Top of Records for this exercise

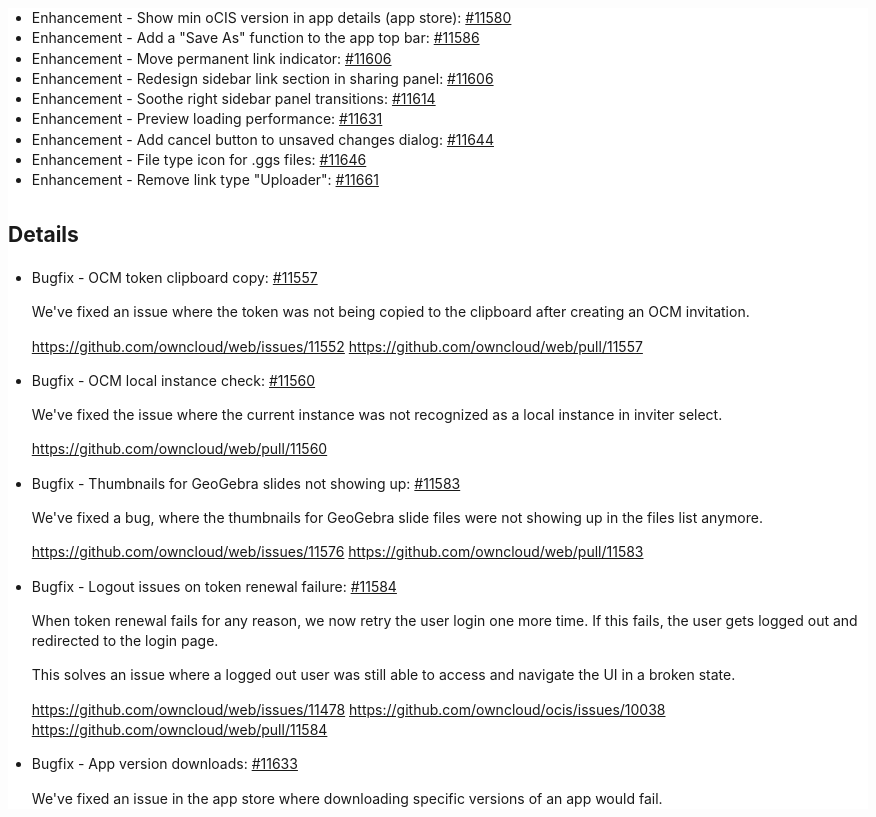 * Enhancement - Show min oCIS version in app details (app store): [#11580](https://github.com/owncloud/web/pull/11580)
* Enhancement - Add a "Save As" function to the app top bar: [#11586](https://github.com/owncloud/web/pull/11586)
* Enhancement - Move permanent link indicator: [#11606](https://github.com/owncloud/web/pull/11606)
* Enhancement - Redesign sidebar link section in sharing panel: [#11606](https://github.com/owncloud/web/pull/11606)
* Enhancement - Soothe right sidebar panel transitions: [#11614](https://github.com/owncloud/web/pull/11614)
* Enhancement - Preview loading performance: [#11631](https://github.com/owncloud/web/pull/11631)
* Enhancement - Add cancel button to unsaved changes dialog: [#11644](https://github.com/owncloud/web/pull/11644)
* Enhancement - File type icon for .ggs files: [#11646](https://github.com/owncloud/web/pull/11646)
* Enhancement - Remove link type "Uploader": [#11661](https://github.com/owncloud/web/pull/11661)

Details
-------

* Bugfix - OCM token clipboard copy: [#11557](https://github.com/owncloud/web/pull/11557)

   We've fixed an issue where the token was not being copied to the clipboard after
   creating an OCM invitation.

   https://github.com/owncloud/web/issues/11552
   https://github.com/owncloud/web/pull/11557

* Bugfix - OCM local instance check: [#11560](https://github.com/owncloud/web/pull/11560)

   We've fixed the issue where the current instance was not recognized as a local
   instance in inviter select.

   https://github.com/owncloud/web/pull/11560

* Bugfix - Thumbnails for GeoGebra slides not showing up: [#11583](https://github.com/owncloud/web/pull/11583)

   We've fixed a bug, where the thumbnails for GeoGebra slide files were not
   showing up in the files list anymore.

   https://github.com/owncloud/web/issues/11576
   https://github.com/owncloud/web/pull/11583

* Bugfix - Logout issues on token renewal failure: [#11584](https://github.com/owncloud/web/pull/11584)

   When token renewal fails for any reason, we now retry the user login one more
   time. If this fails, the user gets logged out and redirected to the login page.

   This solves an issue where a logged out user was still able to access and
   navigate the UI in a broken state.

   https://github.com/owncloud/web/issues/11478
   https://github.com/owncloud/ocis/issues/10038
   https://github.com/owncloud/web/pull/11584

* Bugfix - App version downloads: [#11633](https://github.com/owncloud/web/pull/11633)

   We've fixed an issue in the app store where downloading specific versions of an
   app would fail.
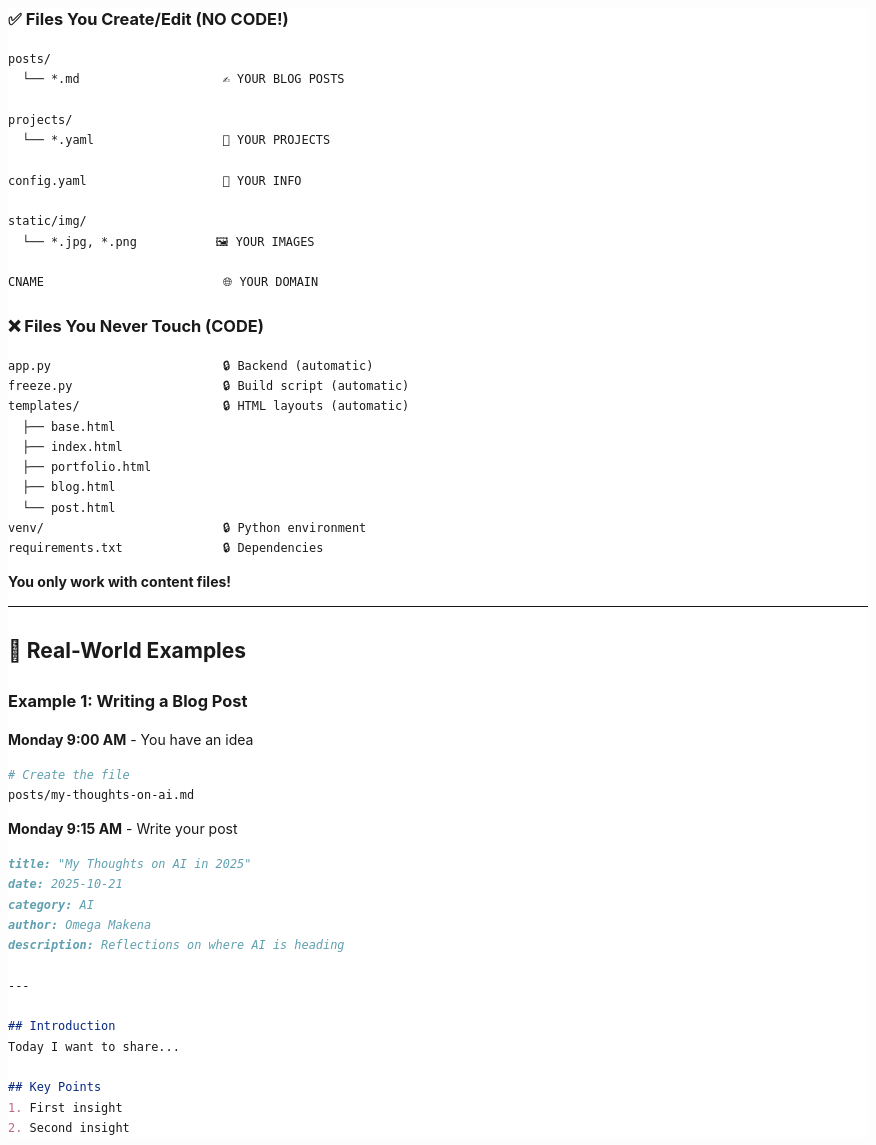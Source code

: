 ### ✅ Files You Create/Edit (NO CODE!)

```
posts/
  └── *.md                    ✍️ YOUR BLOG POSTS

projects/
  └── *.yaml                  🚀 YOUR PROJECTS

config.yaml                   👤 YOUR INFO

static/img/
  └── *.jpg, *.png           🖼️ YOUR IMAGES

CNAME                         🌐 YOUR DOMAIN
```

### ❌ Files You Never Touch (CODE)

```
app.py                        🔒 Backend (automatic)
freeze.py                     🔒 Build script (automatic)
templates/                    🔒 HTML layouts (automatic)
  ├── base.html
  ├── index.html
  ├── portfolio.html
  ├── blog.html
  └── post.html
venv/                         🔒 Python environment
requirements.txt              🔒 Dependencies
```

**You only work with content files!**

---

## 🎯 Real-World Examples

### Example 1: Writing a Blog Post

**Monday 9:00 AM** - You have an idea

```bash
# Create the file
posts/my-thoughts-on-ai.md
```

**Monday 9:15 AM** - Write your post

```markdown
title: "My Thoughts on AI in 2025"
date: 2025-10-21
category: AI
author: Omega Makena
description: Reflections on where AI is heading

---

## Introduction
Today I want to share...

## Key Points
1. First insight
2. Second insight
```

Bottom of Records for this exercise

▸ **Exercise**:
Filter the records above for "fixed" and copy every matching line.

▸ **Response to the exercise**:
   We've fixed an issue where the token was not being copied to the clipboard after
   We've fixed the issue where the current instance was not recognized as a local
   We've fixed a bug, where the thumbnails for GeoGebra slide files were not
   We've fixed an issue in the app store where downloading specific versions of an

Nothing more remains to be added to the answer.